The living standards of the families of these women workers must have improved, for if not there is no incentive for them to seek employment in garment factories or the Middle East. Many studies, within the country as well as in other labour and garments exporting countries, have demonstrated that the material well-being of the families involved has improved, albeit in some instances, at a social cost. That is, the families of these women workers have emerged out of absolute poverty, though they may remain relatively poor. Further, physical and psychological harassment or abuse they endure in the garment factories and/or their living places and within the households in the Middle East may not be much different from what they have experienced within their own families and communities (including incest and rape) prior to entering the paid employment market. Furthermore, the number of such incidences in the garment factories or Middle East pale into insignificance compared to the hundreds of thousands employed in these places.
For example, critics point to the physical, psychological, and sexual harassment of housemaids in the Middle East and women workers in and around garment factories (including rape and murder), which is true. However, what they do not consider and highlight is the exploitation of domestic aides within the households in Sri Lanka and workers in non-export factories and offices (including sexual harassment, rape, and murder). If we compare the wages and the level of exploitation of workers in the export processing zones and the Middle East with that of wages and level of exploitation in local workplaces, it would be clear that workers in the former are relatively better off than the latter (I emphasize, relatively). This explains why there is a growing demand for employment in these sectors despite the apparent hazardous nature of such jobs.

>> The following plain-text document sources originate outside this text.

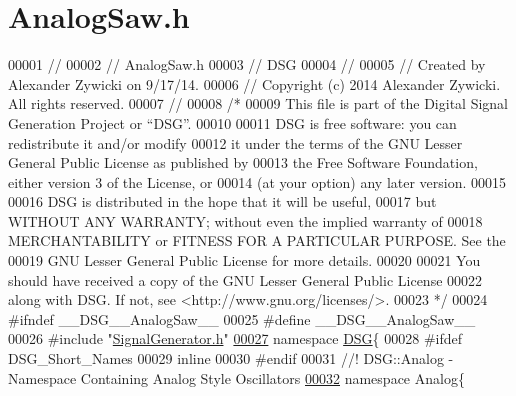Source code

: \hypertarget{_analog_saw_8h_source}{\section{Analog\+Saw.\+h}
\label{_analog_saw_8h_source}
}

\begin{DoxyCode}
00001 \textcolor{comment}{//}
00002 \textcolor{comment}{//  AnalogSaw.h}
00003 \textcolor{comment}{//  DSG}
00004 \textcolor{comment}{//}
00005 \textcolor{comment}{//  Created by Alexander Zywicki on 9/17/14.}
00006 \textcolor{comment}{//  Copyright (c) 2014 Alexander Zywicki. All rights reserved.}
00007 \textcolor{comment}{//}
00008 \textcolor{comment}{/*}
00009 \textcolor{comment}{ This file is part of the Digital Signal Generation Project or “DSG”.}
00010 \textcolor{comment}{}
00011 \textcolor{comment}{ DSG is free software: you can redistribute it and/or modify}
00012 \textcolor{comment}{ it under the terms of the GNU Lesser General Public License as published by}
00013 \textcolor{comment}{ the Free Software Foundation, either version 3 of the License, or}
00014 \textcolor{comment}{ (at your option) any later version.}
00015 \textcolor{comment}{}
00016 \textcolor{comment}{ DSG is distributed in the hope that it will be useful,}
00017 \textcolor{comment}{ but WITHOUT ANY WARRANTY; without even the implied warranty of}
00018 \textcolor{comment}{ MERCHANTABILITY or FITNESS FOR A PARTICULAR PURPOSE.  See the}
00019 \textcolor{comment}{ GNU Lesser General Public License for more details.}
00020 \textcolor{comment}{}
00021 \textcolor{comment}{ You should have received a copy of the GNU Lesser General Public License}
00022 \textcolor{comment}{ along with DSG.  If not, see <http://www.gnu.org/licenses/>.}
00023 \textcolor{comment}{ */}
00024 \textcolor{preprocessor}{#ifndef \_\_DSG\_\_AnalogSaw\_\_}
00025 \textcolor{preprocessor}{#define \_\_DSG\_\_AnalogSaw\_\_}
00026 \textcolor{preprocessor}{#include "\hyperlink{_signal_generator_8h}{SignalGenerator.h}"}
\hypertarget{_analog_saw_8h_source_l00027}{}\hyperlink{namespace_d_s_g}{00027} \textcolor{keyword}{namespace }\hyperlink{namespace_d_s_g}{DSG}\{
00028 \textcolor{preprocessor}{#ifdef DSG\_Short\_Names}
00029     \textcolor{keyword}{inline}
00030 \textcolor{preprocessor}{#endif}
00031 \textcolor{comment}{    //! DSG::Analog - Namespace Containing Analog Style Oscillators}
\hypertarget{_analog_saw_8h_source_l00032}{}\hyperlink{namespace_d_s_g_1_1_analog}{00032} \textcolor{comment}{}    \textcolor{keyword}{namespace }Analog\{\textcolor{comment}{}

\end{DoxyCode}
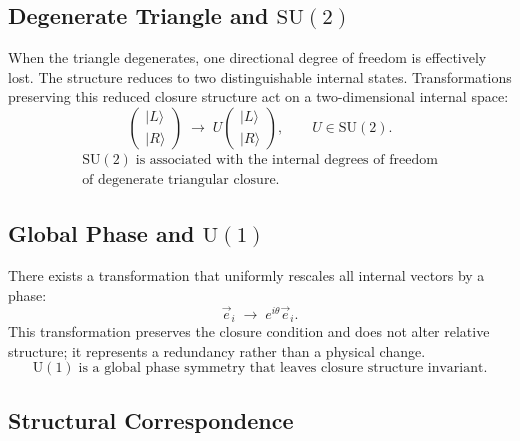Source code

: \subsection{Degenerate Triangle and \texorpdfstring{$\mathrm{SU}(2)$}{SU(2)}}

When the triangle degenerates, one directional degree of freedom is effectively lost.
The structure reduces to two distinguishable internal states.
Transformations preserving this reduced closure structure
act on a two-dimensional internal space:
\begin{equation}
  \begin{pmatrix}|L\rangle\\|R\rangle\end{pmatrix}
  \;\longrightarrow\;
  U\begin{pmatrix}|L\rangle\\|R\rangle\end{pmatrix},
  \qquad U \in \mathrm{SU}(2).
\end{equation}
\begin{equation}
  \boxed{\begin{gathered}
    \mathrm{SU}(2) \;\text{is associated with the internal degrees of freedom} \\
    \text{of degenerate triangular closure.}
  \end{gathered}}
\end{equation}

\subsection{Global Phase and \texorpdfstring{$\mathrm{U}(1)$}{U(1)}}

There exists a transformation that uniformly rescales all internal vectors
by a phase:
\begin{equation}
  \vec{e}_i \;\rightarrow\; e^{i\theta}\vec{e}_i.
\end{equation}
This transformation preserves the closure condition and does not alter
relative structure; it represents a redundancy rather than a physical change.
\begin{equation}
  \boxed{
    \mathrm{U}(1) \;\text{is a global phase symmetry that leaves
    closure structure invariant.}
  }
\end{equation}

\subsection{Structural Correspondence}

Generally, research on housemaids in the Middle East and workers in the export garment factories has concentrated on international benchmarks of economic, social, and cultural rights of the workers concerned. However, in order to find out whether these new employments have enhanced the economic, social, and cultural welfare of the workers and their families or not, it is imperative to compare their pre-employment status with that of the current status. This is the major lacuna in research into these aspects of trade.
What we need is a more open-minded understanding of the issues involved, before rushing into putting administrative and legal hurdles for women workers seeking employment in these sectors at their free will. Recent prohibition of women who have children below the age of 5 years going abroad for employment by the government is a negative administrative control of freedom of choice. Instead, the government should evolve suitable social policy/ies to address the social problems created by the migration of mothers with very young children. Moreover, some of the conditions applied on the imports from developing countries to the developed countries could be considered as non-tariff barriers to trade. International benchmarks are a luxury these workers can ill afford. No worker would seek a job that is less attractive than her pre-employment position. The fact that they may be better off now than the pre-employment times does not mean that these workers should not aspire to get better working conditions and wages according to international standards, and make the employers meet international benchmarks in terms of economic, social, and cultural rights of the employees. Indeed these workers have the right to do so, but such aspiration should not be at the cost of falling back to the pre-employment economic, social, and cultural status.
The author is Principal Researcher, Point Pedro Institute of Development, Point Pedro.